» Exercise goal
Write out every record in full, keeping each character exactly as it is.

» Records for this exercise
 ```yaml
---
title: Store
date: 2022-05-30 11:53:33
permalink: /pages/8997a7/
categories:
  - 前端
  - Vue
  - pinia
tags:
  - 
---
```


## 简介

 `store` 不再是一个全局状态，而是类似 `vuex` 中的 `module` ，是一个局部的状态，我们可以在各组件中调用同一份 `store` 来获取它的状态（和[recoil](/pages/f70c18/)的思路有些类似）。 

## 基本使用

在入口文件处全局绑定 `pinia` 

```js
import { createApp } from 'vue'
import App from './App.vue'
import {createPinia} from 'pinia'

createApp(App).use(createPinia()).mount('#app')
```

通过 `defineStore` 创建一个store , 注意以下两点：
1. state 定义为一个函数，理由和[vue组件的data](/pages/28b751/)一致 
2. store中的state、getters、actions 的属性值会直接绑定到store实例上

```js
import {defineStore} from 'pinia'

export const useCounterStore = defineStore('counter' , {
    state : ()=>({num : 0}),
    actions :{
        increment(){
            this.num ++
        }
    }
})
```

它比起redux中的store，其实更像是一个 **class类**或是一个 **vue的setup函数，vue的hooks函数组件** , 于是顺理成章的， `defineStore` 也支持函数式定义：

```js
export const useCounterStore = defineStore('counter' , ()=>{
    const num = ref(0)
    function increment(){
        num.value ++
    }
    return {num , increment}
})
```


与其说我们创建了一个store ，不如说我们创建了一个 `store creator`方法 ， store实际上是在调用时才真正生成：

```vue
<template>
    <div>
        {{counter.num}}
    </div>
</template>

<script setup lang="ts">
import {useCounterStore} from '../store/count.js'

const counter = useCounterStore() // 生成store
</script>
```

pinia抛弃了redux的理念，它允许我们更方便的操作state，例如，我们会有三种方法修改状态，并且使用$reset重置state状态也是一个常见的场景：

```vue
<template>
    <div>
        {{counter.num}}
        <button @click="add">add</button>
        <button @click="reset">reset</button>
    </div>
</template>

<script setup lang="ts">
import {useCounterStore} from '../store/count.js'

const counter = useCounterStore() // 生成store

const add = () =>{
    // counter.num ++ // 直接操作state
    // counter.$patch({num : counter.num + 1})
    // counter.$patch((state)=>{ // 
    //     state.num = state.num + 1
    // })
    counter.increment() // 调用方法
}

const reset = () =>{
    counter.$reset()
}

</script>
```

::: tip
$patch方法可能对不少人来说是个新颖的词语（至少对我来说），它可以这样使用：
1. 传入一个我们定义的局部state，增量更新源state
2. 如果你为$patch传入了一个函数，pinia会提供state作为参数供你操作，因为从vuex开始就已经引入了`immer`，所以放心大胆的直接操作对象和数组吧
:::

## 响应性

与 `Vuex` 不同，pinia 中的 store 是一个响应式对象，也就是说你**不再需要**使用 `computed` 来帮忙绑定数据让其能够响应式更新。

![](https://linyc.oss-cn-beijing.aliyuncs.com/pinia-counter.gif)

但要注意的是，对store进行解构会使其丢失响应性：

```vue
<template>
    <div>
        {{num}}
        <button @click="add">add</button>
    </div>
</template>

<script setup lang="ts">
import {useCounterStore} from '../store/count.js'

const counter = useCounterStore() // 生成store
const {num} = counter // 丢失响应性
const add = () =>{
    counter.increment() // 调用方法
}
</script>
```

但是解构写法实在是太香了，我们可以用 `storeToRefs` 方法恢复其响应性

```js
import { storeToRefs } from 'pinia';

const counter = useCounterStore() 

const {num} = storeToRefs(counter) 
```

» Written reply
 ```yaml
---
title: Store
date: 2022-05-30 11:53:33
permalink: /pages/8997a7/
categories:
  - 前端
  - Vue
  - pinia
tags:
  - 
---
```


## 简介

 `store` 不再是一个全局状态，而是类似 `vuex` 中的 `module` ，是一个局部的状态，我们可以在各组件中调用同一份 `store` 来获取它的状态（和[recoil](/pages/f70c18/)的思路有些类似）。 

## 基本使用

在入口文件处全局绑定 `pinia` 

```js
import { createApp } from 'vue'
import App from './App.vue'
import {createPinia} from 'pinia'

createApp(App).use(createPinia()).mount('#app')
```

通过 `defineStore` 创建一个store , 注意以下两点：
1. state 定义为一个函数，理由和[vue组件的data](/pages/28b751/)一致 
2. store中的state、getters、actions 的属性值会直接绑定到store实例上

```js
import {defineStore} from 'pinia'

export const useCounterStore = defineStore('counter' , {
    state : ()=>({num : 0}),
    actions :{
        increment(){
            this.num ++
        }
    }
})
```

它比起redux中的store，其实更像是一个 **class类**或是一个 **vue的setup函数，vue的hooks函数组件** , 于是顺理成章的， `defineStore` 也支持函数式定义：

```js
export const useCounterStore = defineStore('counter' , ()=>{
    const num = ref(0)
    function increment(){
        num.value ++
    }
    return {num , increment}
})
```


与其说我们创建了一个store ，不如说我们创建了一个 `store creator`方法 ， store实际上是在调用时才真正生成：

```vue
<template>
    <div>
        {{counter.num}}
    </div>
</template>

<script setup lang="ts">
import {useCounterStore} from '../store/count.js'

const counter = useCounterStore() // 生成store
</script>
```

pinia抛弃了redux的理念，它允许我们更方便的操作state，例如，我们会有三种方法修改状态，并且使用$reset重置state状态也是一个常见的场景：

```vue
<template>
    <div>
        {{counter.num}}
        <button @click="add">add</button>
        <button @click="reset">reset</button>
    </div>
</template>

<script setup lang="ts">
import {useCounterStore} from '../store/count.js'

const counter = useCounterStore() // 生成store

const add = () =>{
    // counter.num ++ // 直接操作state
    // counter.$patch({num : counter.num + 1})
    // counter.$patch((state)=>{ // 
    //     state.num = state.num + 1
    // })
    counter.increment() // 调用方法
}

const reset = () =>{
    counter.$reset()
}

</script>
```

::: tip
$patch方法可能对不少人来说是个新颖的词语（至少对我来说），它可以这样使用：
1. 传入一个我们定义的局部state，增量更新源state
2. 如果你为$patch传入了一个函数，pinia会提供state作为参数供你操作，因为从vuex开始就已经引入了`immer`，所以放心大胆的直接操作对象和数组吧
:::

## 响应性

与 `Vuex` 不同，pinia 中的 store 是一个响应式对象，也就是说你**不再需要**使用 `computed` 来帮忙绑定数据让其能够响应式更新。

![](https://linyc.oss-cn-beijing.aliyuncs.com/pinia-counter.gif)

但要注意的是，对store进行解构会使其丢失响应性：

```vue
<template>
    <div>
        {{num}}
        <button @click="add">add</button>
    </div>
</template>

<script setup lang="ts">
import {useCounterStore} from '../store/count.js'

const counter = useCounterStore() // 生成store
const {num} = counter // 丢失响应性
const add = () =>{
    counter.increment() // 调用方法
}
</script>
```

但是解构写法实在是太香了，我们可以用 `storeToRefs` 方法恢复其响应性

```js
import { storeToRefs } from 'pinia';

const counter = useCounterStore() 

const {num} = storeToRefs(counter) 
```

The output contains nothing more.